India and the European Union are on the cusp of a free trade agreement that could become one of the defining pivots of India’s economic rise. After years of cautious diplomacy, the negotiations have reached a point where a deal could reshape global supply chains, anchor India in Europe’s trade architecture, and offer Indian industry a stable, rules-based alternative to an increasingly unpredictable global trading system.
On Wednesday, Commerce and Industry Minister Piyush Goyal said the “air is pregnant with possibilities” and that both sides are committed to closing the deal early, after meetings with a high-level EU delegation that included Trade Commissioner Maros Sefcovic.
For Europe, trade has always been the foundation of prosperity. Nearly 30 million EU jobs depend on trade, and almost half its GDP comes from it. Yet its relationship with the United States, its largest partner, has become a permanent crisis-management exercise. In Washington, protectionist fervour now cuts across party lines. Whether under Democrats or Republicans, tariffs and “reindustrialisation” are political gospel. Last August’s EU-US deal narrowly averted a full trade war, but left deep political bruises in Brussels.
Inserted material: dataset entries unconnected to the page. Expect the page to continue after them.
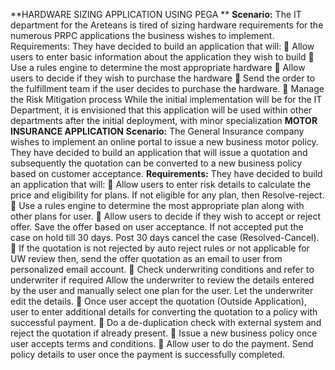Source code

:**HARDWARE SIZING APPLICATION USING PEGA **
**Scenario:**
The IT department for the Areteans is tired of sizing hardware requirements for the numerous PRPC applications the business wishes to implement.
Requirements:
They have decided to build an application that will:
	Allow	users	to	enter	basic	information	about	the application they wish to build
	Use a rules engine to determine the most appropriate hardware
	Allow users to decide if they wish to purchase the hardware
	Send the order to the fulfillment team if the user decides to purchase the hardware.
	Manage the Risk Mitigation process While the initial implementation will be for the IT Department, it is envisioned that this application will be used within other departments after the initial deployment, with minor specialization
**MOTOR INSURANCE APPLICATION**
**Scenario:**
The General Insurance company wishes to implement an online portal to issue a new business motor policy. They have decided to build an application that will issue a quotation and subsequently the quotation can be converted to a new business policy based on customer acceptance. 
**Requirements:**
They have decided to build an application that will:
	Allow users to enter risk details to calculate the price and eligibility for plans. If not eligible for any plan, then Resolve-reject.
	Use a rules engine to determine the most appropriate plan along with other plans for user.
	Allow users to decide if they wish to accept or reject offer. Save the offer based on user acceptance. If not accepted put the case on hold till 30 days. Post 30 days cancel the case (Resolved-Cancel).
	If the quotation is not rejected by auto reject rules or not applicable for UW review then, send the offer quotation as an email to user from personalized email account.
	Check underwriting conditions and refer to underwriter if required Allow the underwriter to review the details entered by the user and manually select one plan for the user. Let the underwriter edit the details.
	Once user accept the quotation (Outside Application), user to enter additional details for converting the quotation to a policy with successful payment.
	Do a de-duplication check with external system and reject the quotation if already present.
	Issue a new business policy once user accepts terms and conditions.
	Allow user to do the payment. Send policy details to user once the payment is successfully completed.  
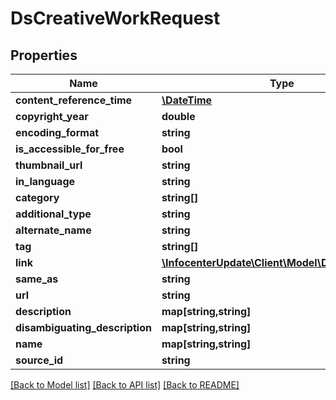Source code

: # DsCreativeWorkRequest

## Properties
Name | Type | Description | Notes
------------ | ------------- | ------------- | -------------
**content_reference_time** | [**\DateTime**](\DateTime.md) |  | [optional] 
**copyright_year** | **double** |  | [optional] 
**encoding_format** | **string** |  | [optional] 
**is_accessible_for_free** | **bool** |  | [optional] 
**thumbnail_url** | **string** |  | [optional] 
**in_language** | **string** |  | [optional] 
**category** | **string[]** |  | [optional] 
**additional_type** | **string** |  | [optional] 
**alternate_name** | **string** |  | [optional] 
**tag** | **string[]** |  | [optional] 
**link** | [**\InfocenterUpdate\Client\Model\DsLinkRequest[]**](DsLinkRequest.md) |  | [optional] 
**same_as** | **string** |  | [optional] 
**url** | **string** |  | [optional] 
**description** | **map[string,string]** |  | [optional] 
**disambiguating_description** | **map[string,string]** |  | [optional] 
**name** | **map[string,string]** |  | [optional] 
**source_id** | **string** |  | [optional] 

[[Back to Model list]](../../README.md#documentation-for-models) [[Back to API list]](../../README.md#documentation-for-api-endpoints) [[Back to README]](../../README.md)

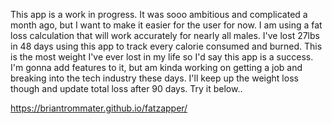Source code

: This app is a work in progress.  It was sooo ambitious and complicated a month ago, but I want to make it easier for the user for now.  I am using a fat loss calculation that will work accurately for nearly all males.  I've lost 27lbs in 48 days using this app to track every calorie consumed and burned.  This is the most weight I've ever lost in my life so I'd say this app is a success.  I'm gonna add features to it, but am kinda working on getting a job and breaking into the tech industry these days.  I'll keep up the weight loss though and update total loss after 90 days.  Try it below..

https://briantrommater.github.io/fatzapper/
For European policymakers, this is the new normal: a transatlantic economic relationship sustained by firefighting, not foresight. Diversifying supply chains and securing new markets is no longer optional—it’s survival strategy. And that makes India indispensable.
For India, too, the moment is ripe. The global economy is fragmenting into blocs: US-led industrial nationalism on one side, China’s state-led mercantilism on the other. Between them lies a vast demand for a reliable, rules-based partner with scale, stability, and democratic legitimacy. An India-EU FTA delivers exactly that.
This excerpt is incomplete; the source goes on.